On the other hand, if I just posted "Free food, come and get whatever you want!" I'd have a flood of people. In addition I'd have a hard time providing the variety they want without it being mediocre.

There's a reason most restaurants have a specific theme and style of food they primarily serve. There may be exceptions here and there, gluten free and vegan options are pretty common, but don't expect to get a good Tex-Mex burrito at a Sushi restaurant.
 

On the other hand, you do have to take into consideration your dinner guests preferences. You can't serve the same menu to a vegan, a Muslim, or someone with food allergies and expect them all to have a good time. The "take it or leave" attitude only works when you don't care if people don't attend.
that analogy doesn’t work, the players weren’t all asked to play dwarf fighters. There are six or more dishes to choose from available, the guest is insisting on a specific one that isn’t
 

I really don't think this is an issue which usually exists in the real world. People tend to understand that games have premises and be fine with it. They don't try to play jedis in Star Trek, tortles in an Arthurian game or norse dwarves in a wuxia game, and they don't think that accepting the premise is some sort of unfair imposition.
That does beg the question of what the expectation of D&D actually is.
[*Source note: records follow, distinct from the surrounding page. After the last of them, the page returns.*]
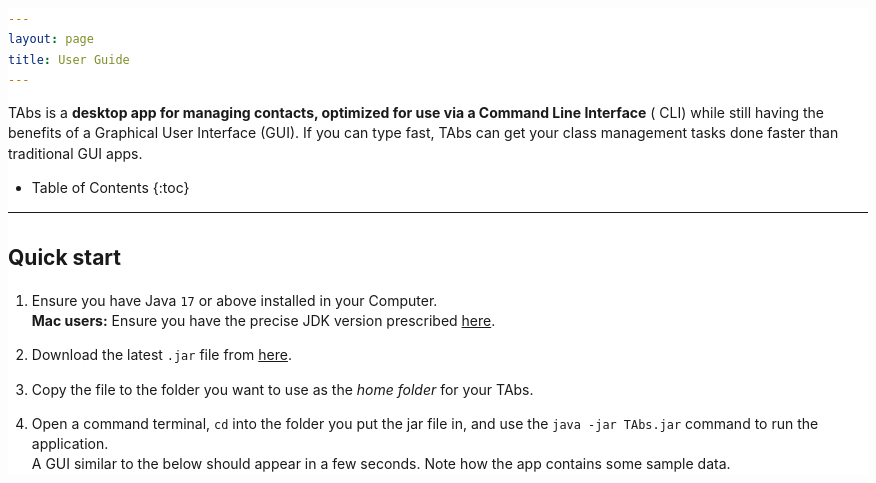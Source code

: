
 ```yaml
---
layout: page
title: User Guide
---
```


TAbs is a **desktop app for managing contacts, optimized for use via a Command Line Interface** (
CLI) while still having the benefits of a Graphical User Interface (GUI).
If you can type fast, TAbs can get your class management tasks done faster than traditional GUI
apps.

* Table of Contents
  {:toc}

--------------------------------------------------------------------------------------------------------------------

## Quick start

1. Ensure you have Java `17` or above installed in your Computer.<br>
   **Mac users:** Ensure you have the precise JDK version
   prescribed [here](https://se-education.org/guides/tutorials/javaInstallationMac.html).

2. Download the latest `.jar` file
   from [here](https://github.com/se-edu/addressbook-level3/releases).

3. Copy the file to the folder you want to use as the _home folder_ for your TAbs.

4. Open a command terminal, `cd` into the folder you put the jar file in, and use the
   `java -jar TAbs.jar` command to run the application.<br>
   A GUI similar to the below should appear in a few seconds. Note how the app contains some sample
   data.<br>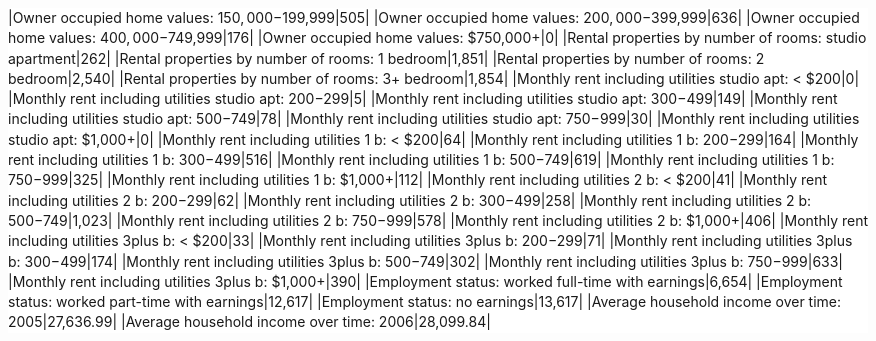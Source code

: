 |Owner occupied home values: $150,000-$199,999|505|
|Owner occupied home values: $200,000-$399,999|636|
|Owner occupied home values: $400,000-$749,999|176|
|Owner occupied home values: $750,000+|0|
|Rental properties by number of rooms: studio apartment|262|
|Rental properties by number of rooms: 1 bedroom|1,851|
|Rental properties by number of rooms: 2 bedroom|2,540|
|Rental properties by number of rooms: 3+ bedroom|1,854|
|Monthly rent including utilities studio apt: < $200|0|
|Monthly rent including utilities studio apt: $200-$299|5|
|Monthly rent including utilities studio apt: $300-$499|149|
|Monthly rent including utilities studio apt: $500-$749|78|
|Monthly rent including utilities studio apt: $750-$999|30|
|Monthly rent including utilities studio apt: $1,000+|0|
|Monthly rent including utilities 1 b: < $200|64|
|Monthly rent including utilities 1 b: $200-$299|164|
|Monthly rent including utilities 1 b: $300-$499|516|
|Monthly rent including utilities 1 b: $500-$749|619|
|Monthly rent including utilities 1 b: $750-$999|325|
|Monthly rent including utilities 1 b: $1,000+|112|
|Monthly rent including utilities 2 b: < $200|41|
|Monthly rent including utilities 2 b: $200-$299|62|
|Monthly rent including utilities 2 b: $300-$499|258|
|Monthly rent including utilities 2 b: $500-$749|1,023|
|Monthly rent including utilities 2 b: $750-$999|578|
|Monthly rent including utilities 2 b: $1,000+|406|
|Monthly rent including utilities 3plus b: < $200|33|
|Monthly rent including utilities 3plus b: $200-$299|71|
|Monthly rent including utilities 3plus b: $300-$499|174|
|Monthly rent including utilities 3plus b: $500-$749|302|
|Monthly rent including utilities 3plus b: $750-$999|633|
|Monthly rent including utilities 3plus b: $1,000+|390|
|Employment status: worked full-time with earnings|6,654|
|Employment status: worked part-time with earnings|12,617|
|Employment status: no earnings|13,617|
|Average household income over time: 2005|27,636.99|
|Average household income over time: 2006|28,099.84|
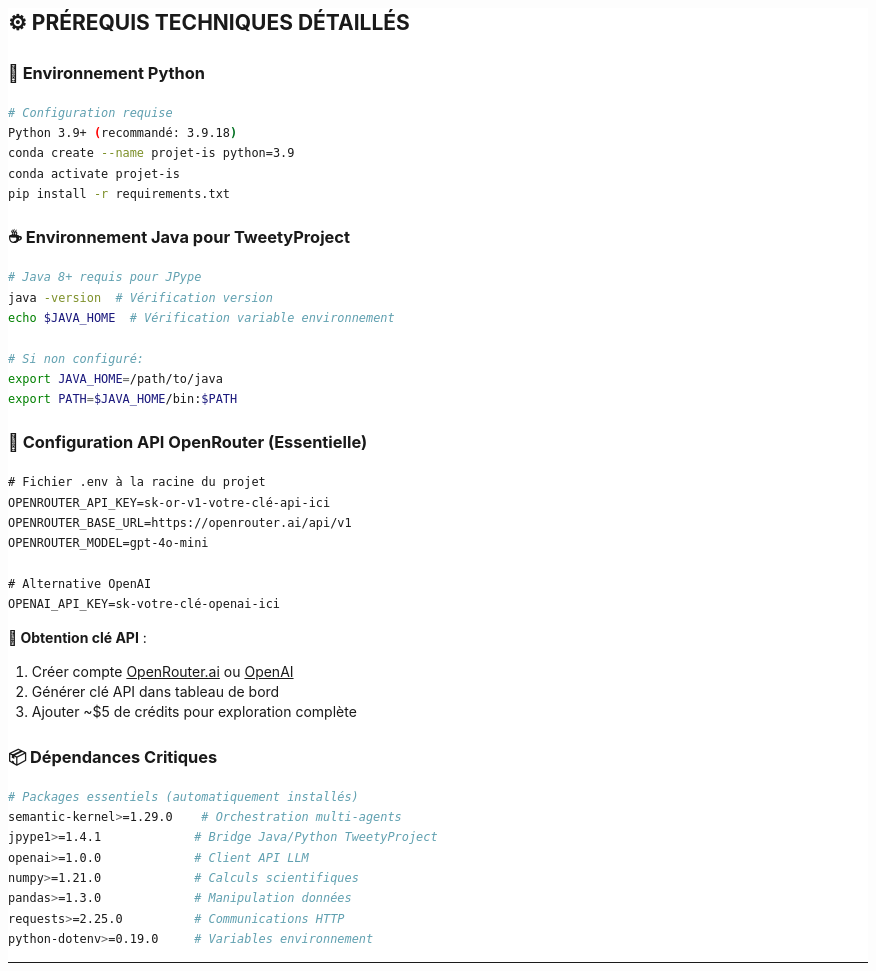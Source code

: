
## ⚙️ **PRÉREQUIS TECHNIQUES DÉTAILLÉS**

### 🐍 **Environnement Python**
```bash
# Configuration requise
Python 3.9+ (recommandé: 3.9.18)
conda create --name projet-is python=3.9
conda activate projet-is
pip install -r requirements.txt
```

### ☕ **Environnement Java pour TweetyProject**
```bash
# Java 8+ requis pour JPype
java -version  # Vérification version
echo $JAVA_HOME  # Vérification variable environnement

# Si non configuré:
export JAVA_HOME=/path/to/java
export PATH=$JAVA_HOME/bin:$PATH
```

### 🔑 **Configuration API OpenRouter (Essentielle)**
```env
# Fichier .env à la racine du projet
OPENROUTER_API_KEY=sk-or-v1-votre-clé-api-ici
OPENROUTER_BASE_URL=https://openrouter.ai/api/v1  
OPENROUTER_MODEL=gpt-4o-mini

# Alternative OpenAI
OPENAI_API_KEY=sk-votre-clé-openai-ici
```

**📝 Obtention clé API** :
1. Créer compte [OpenRouter.ai](https://openrouter.ai) ou [OpenAI](https://openai.com)
2. Générer clé API dans tableau de bord
3. Ajouter ~$5 de crédits pour exploration complète

### 📦 **Dépendances Critiques**
```bash
# Packages essentiels (automatiquement installés)
semantic-kernel>=1.29.0    # Orchestration multi-agents
jpype1>=1.4.1             # Bridge Java/Python TweetyProject  
openai>=1.0.0             # Client API LLM
numpy>=1.21.0             # Calculs scientifiques
pandas>=1.3.0             # Manipulation données
requests>=2.25.0          # Communications HTTP
python-dotenv>=0.19.0     # Variables environnement
```

---
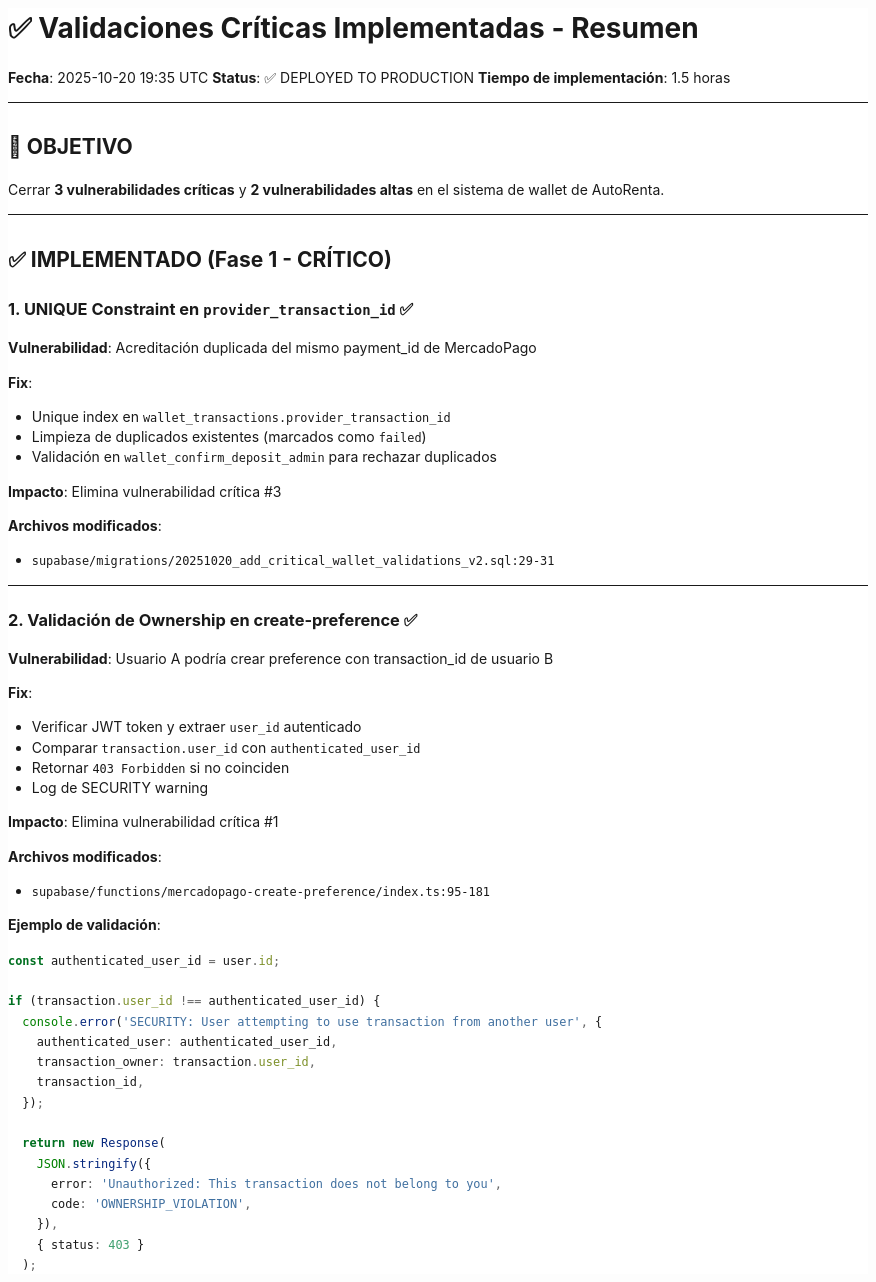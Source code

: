 # ✅ Validaciones Críticas Implementadas - Resumen

**Fecha**: 2025-10-20 19:35 UTC
**Status**: ✅ DEPLOYED TO PRODUCTION
**Tiempo de implementación**: 1.5 horas

---

## 🎯 OBJETIVO

Cerrar **3 vulnerabilidades críticas** y **2 vulnerabilidades altas** en el sistema de wallet de AutoRenta.

---

## ✅ IMPLEMENTADO (Fase 1 - CRÍTICO)

### 1. **UNIQUE Constraint en `provider_transaction_id`** ✅

**Vulnerabilidad**: Acreditación duplicada del mismo payment_id de MercadoPago

**Fix**:
- Unique index en `wallet_transactions.provider_transaction_id`
- Limpieza de duplicados existentes (marcados como `failed`)
- Validación en `wallet_confirm_deposit_admin` para rechazar duplicados

**Impacto**: Elimina vulnerabilidad crítica #3

**Archivos modificados**:
- `supabase/migrations/20251020_add_critical_wallet_validations_v2.sql:29-31`

---

### 2. **Validación de Ownership en create-preference** ✅

**Vulnerabilidad**: Usuario A podría crear preference con transaction_id de usuario B

**Fix**:
- Verificar JWT token y extraer `user_id` autenticado
- Comparar `transaction.user_id` con `authenticated_user_id`
- Retornar `403 Forbidden` si no coinciden
- Log de SECURITY warning

**Impacto**: Elimina vulnerabilidad crítica #1

**Archivos modificados**:
- `supabase/functions/mercadopago-create-preference/index.ts:95-181`

**Ejemplo de validación**:
```typescript
const authenticated_user_id = user.id;

if (transaction.user_id !== authenticated_user_id) {
  console.error('SECURITY: User attempting to use transaction from another user', {
    authenticated_user: authenticated_user_id,
    transaction_owner: transaction.user_id,
    transaction_id,
  });

  return new Response(
    JSON.stringify({
      error: 'Unauthorized: This transaction does not belong to you',
      code: 'OWNERSHIP_VIOLATION',
    }),
    { status: 403 }
  );
```
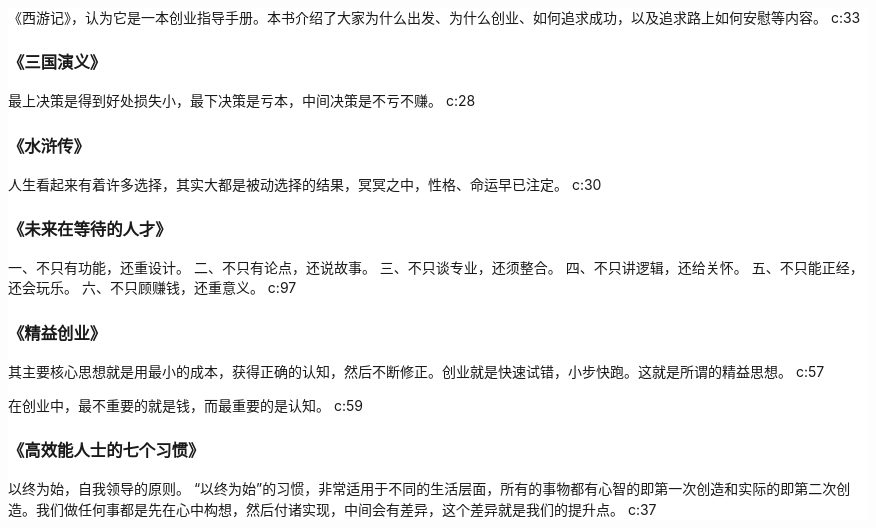 《西游记》，认为它是一本创业指导手册。本书介绍了大家为什么出发、为什么创业、如何追求成功，以及追求路上如何安慰等内容。 c:33

### 《三国演义》

最上决策是得到好处损失小，最下决策是亏本，中间决策是不亏不赚。 c:28

### 《水浒传》

人生看起来有着许多选择，其实大都是被动选择的结果，冥冥之中，性格、命运早已注定。 c:30

### 《未来在等待的人才》

一、不只有功能，还重设计。
二、不只有论点，还说故事。
三、不只谈专业，还须整合。
四、不只讲逻辑，还给关怀。
五、不只能正经，还会玩乐。
六、不只顾赚钱，还重意义。 c:97

### 《精益创业》

其主要核心思想就是用最小的成本，获得正确的认知，然后不断修正。创业就是快速试错，小步快跑。这就是所谓的精益思想。 c:57

在创业中，最不重要的就是钱，而最重要的是认知。 c:59

### 《高效能人士的七个习惯》

以终为始，自我领导的原则。
“以终为始”的习惯，非常适用于不同的生活层面，所有的事物都有心智的即第一次创造和实际的即第二次创造。我们做任何事都是先在心中构想，然后付诸实现，中间会有差异，这个差异就是我们的提升点。 c:37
No one expects Jedi in Star Trek because Jedi aren't a part of the Trek franchise. However, dragonborn are a part of the D&D franchise. It's not unreasonable to expect that they exist. The problem exists when D&D is used to play games other than D&D with them and is used as a Generic d20 Fantasy RPG. When people mean to say "I'm using the 5e rules to play an Arthurian game" but end up saying "I'm playing D&D" instead.

To me, the closer equivalent is running Star Trek but not having Vulcans as a playable option. You might have some interesting idea cf the Kelvin timeline where Vulcan was destroyed, but for a lot of people Vulcans are intrinsic to Trek and people will expect them to be there.
 

That does beg the question of what the expectation of D&D actually is.

No one expects Jedi in Star Trek because Jedi aren't a part of the Trek franchise. However, dragonborn are a part of the D&D franchise. It's not unreasonable to expect that they exist. The problem exists when D&D is used to play games other than D&D with them and is used as a Generic d20 Fantasy RPG. When people mean to say "I'm using the 5e rules to play an Arthurian game" but end up saying "I'm playing D&D" instead.

D&D does not have a default setting, it is a toolkit. There is a lot about customising the game in the DMG. And not every official setting has everything. It is perfectly expected for the GM to create a custom setting and that to affect what is available.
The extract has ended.